Pictures paired with source code
────────────────
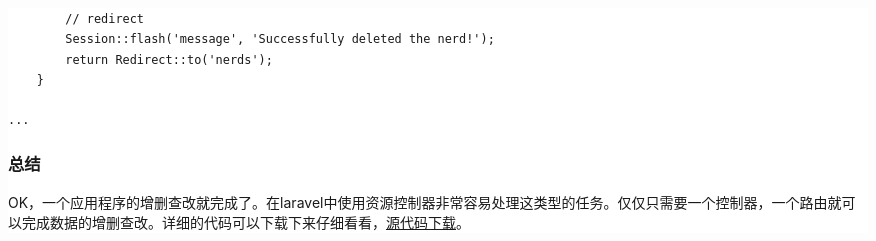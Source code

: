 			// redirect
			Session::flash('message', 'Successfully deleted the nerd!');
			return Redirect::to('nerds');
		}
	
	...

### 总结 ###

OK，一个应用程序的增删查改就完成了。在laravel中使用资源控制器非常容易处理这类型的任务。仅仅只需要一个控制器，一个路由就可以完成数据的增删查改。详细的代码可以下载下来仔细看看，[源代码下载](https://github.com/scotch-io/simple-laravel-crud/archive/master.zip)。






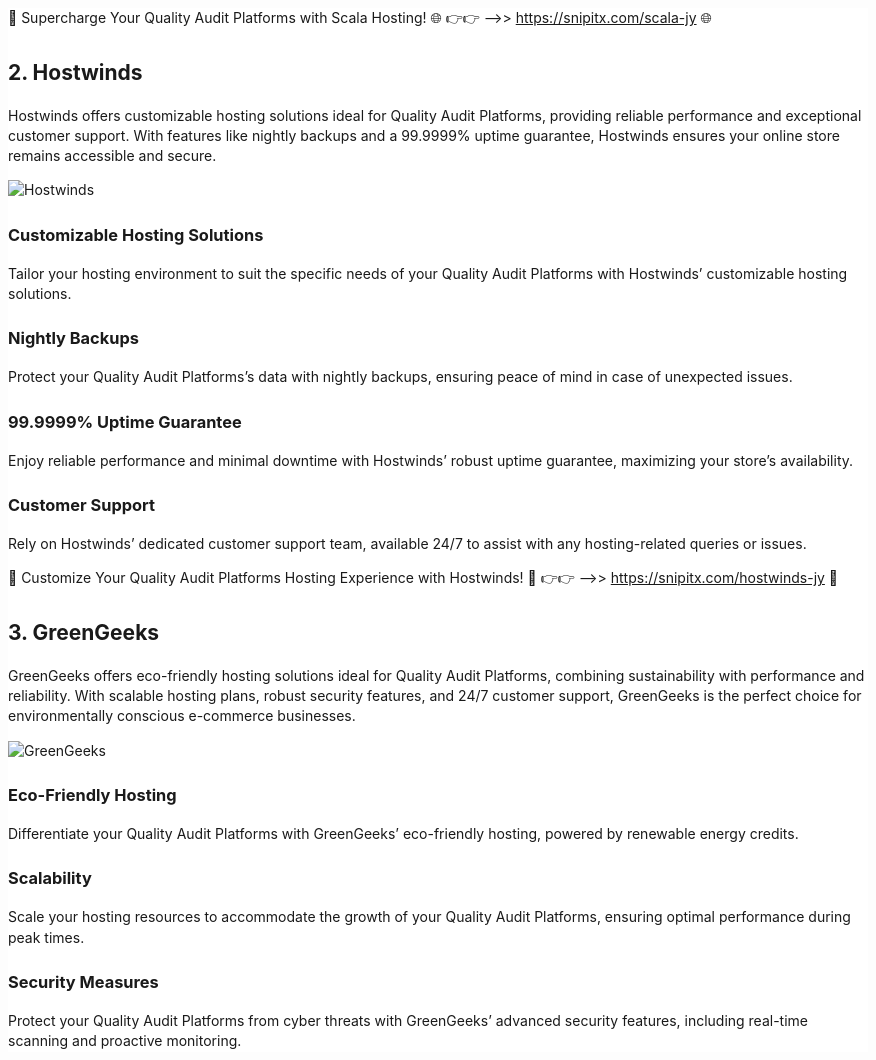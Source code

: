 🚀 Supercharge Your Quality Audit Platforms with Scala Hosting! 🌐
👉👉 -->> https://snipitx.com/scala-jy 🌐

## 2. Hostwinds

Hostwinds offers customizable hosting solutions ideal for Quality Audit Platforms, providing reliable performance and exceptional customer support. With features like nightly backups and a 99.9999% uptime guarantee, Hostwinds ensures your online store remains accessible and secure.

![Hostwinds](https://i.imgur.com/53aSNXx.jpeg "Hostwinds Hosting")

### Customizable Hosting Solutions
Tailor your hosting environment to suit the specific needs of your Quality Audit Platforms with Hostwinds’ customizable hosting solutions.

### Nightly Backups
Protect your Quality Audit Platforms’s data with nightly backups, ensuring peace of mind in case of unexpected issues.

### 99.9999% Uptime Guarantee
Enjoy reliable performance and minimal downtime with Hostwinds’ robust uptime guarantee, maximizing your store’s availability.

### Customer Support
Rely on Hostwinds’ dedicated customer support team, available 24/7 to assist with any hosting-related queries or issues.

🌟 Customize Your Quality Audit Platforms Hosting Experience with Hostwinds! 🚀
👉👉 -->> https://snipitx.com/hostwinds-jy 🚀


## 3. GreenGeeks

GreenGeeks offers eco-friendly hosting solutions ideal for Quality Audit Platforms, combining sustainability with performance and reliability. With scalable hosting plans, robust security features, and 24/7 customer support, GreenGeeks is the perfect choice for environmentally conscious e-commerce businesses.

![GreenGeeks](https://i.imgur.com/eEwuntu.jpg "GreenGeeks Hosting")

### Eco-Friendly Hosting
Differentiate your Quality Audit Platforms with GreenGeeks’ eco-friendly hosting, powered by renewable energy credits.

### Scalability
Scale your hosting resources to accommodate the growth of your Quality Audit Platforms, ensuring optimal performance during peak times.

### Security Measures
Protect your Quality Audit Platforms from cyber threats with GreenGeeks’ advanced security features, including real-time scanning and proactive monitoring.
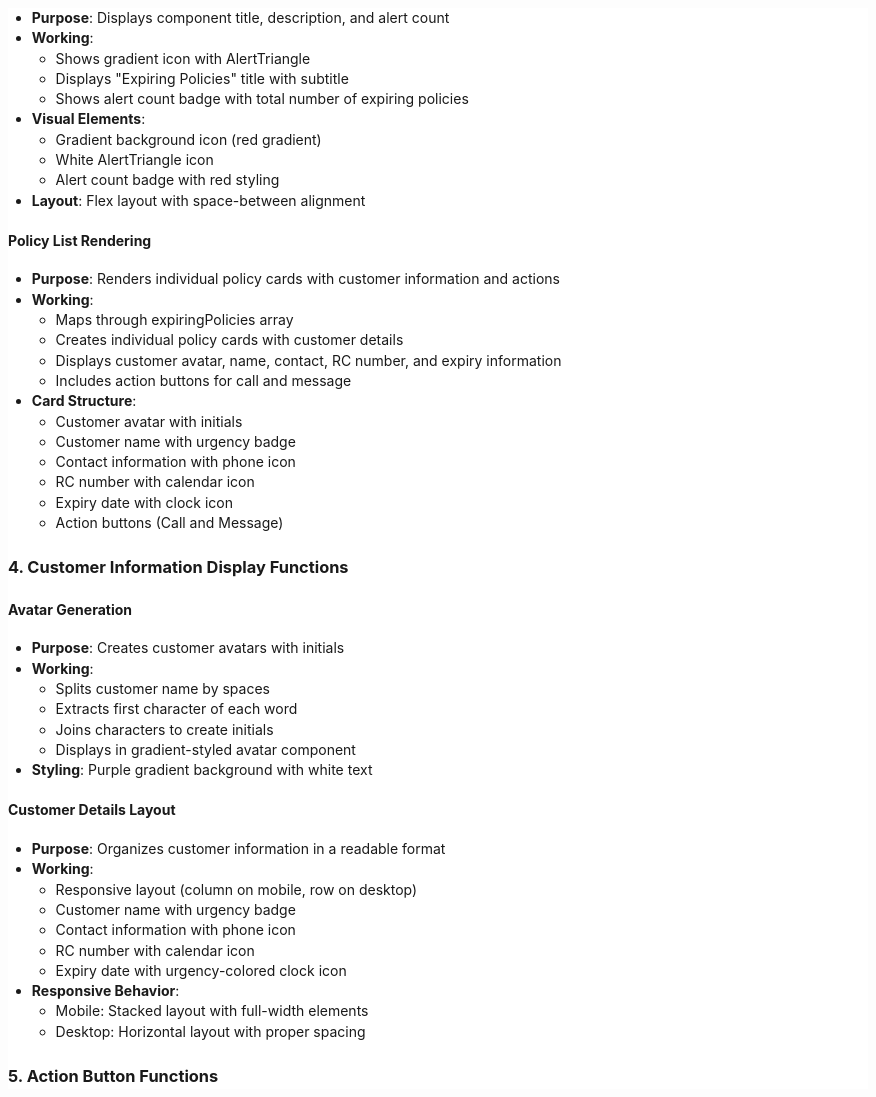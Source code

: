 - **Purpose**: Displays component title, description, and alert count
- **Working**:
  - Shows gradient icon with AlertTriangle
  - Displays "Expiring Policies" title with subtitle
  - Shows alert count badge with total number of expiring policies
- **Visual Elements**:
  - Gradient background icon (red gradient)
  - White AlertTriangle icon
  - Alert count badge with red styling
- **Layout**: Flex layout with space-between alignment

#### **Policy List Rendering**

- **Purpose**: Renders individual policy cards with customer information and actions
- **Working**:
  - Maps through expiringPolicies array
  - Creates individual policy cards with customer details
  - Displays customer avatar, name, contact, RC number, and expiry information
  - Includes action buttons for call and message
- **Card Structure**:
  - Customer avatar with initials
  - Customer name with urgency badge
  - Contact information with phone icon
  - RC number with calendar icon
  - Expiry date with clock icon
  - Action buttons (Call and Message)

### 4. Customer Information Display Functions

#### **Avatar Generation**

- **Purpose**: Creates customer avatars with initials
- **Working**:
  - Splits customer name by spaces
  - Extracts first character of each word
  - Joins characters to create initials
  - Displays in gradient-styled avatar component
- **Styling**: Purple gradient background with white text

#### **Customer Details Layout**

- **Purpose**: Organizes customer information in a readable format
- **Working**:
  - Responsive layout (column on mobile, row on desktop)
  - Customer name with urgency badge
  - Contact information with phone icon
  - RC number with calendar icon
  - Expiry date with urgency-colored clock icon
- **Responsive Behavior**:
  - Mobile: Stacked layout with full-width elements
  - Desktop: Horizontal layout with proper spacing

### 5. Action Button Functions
────────────────
*What is needed*:
Take each line above that holds the string "component" and copy it.

*Exercise solution*:
: - **Purpose**: Displays component title, description, and alert count
  - Displays in gradient-styled avatar component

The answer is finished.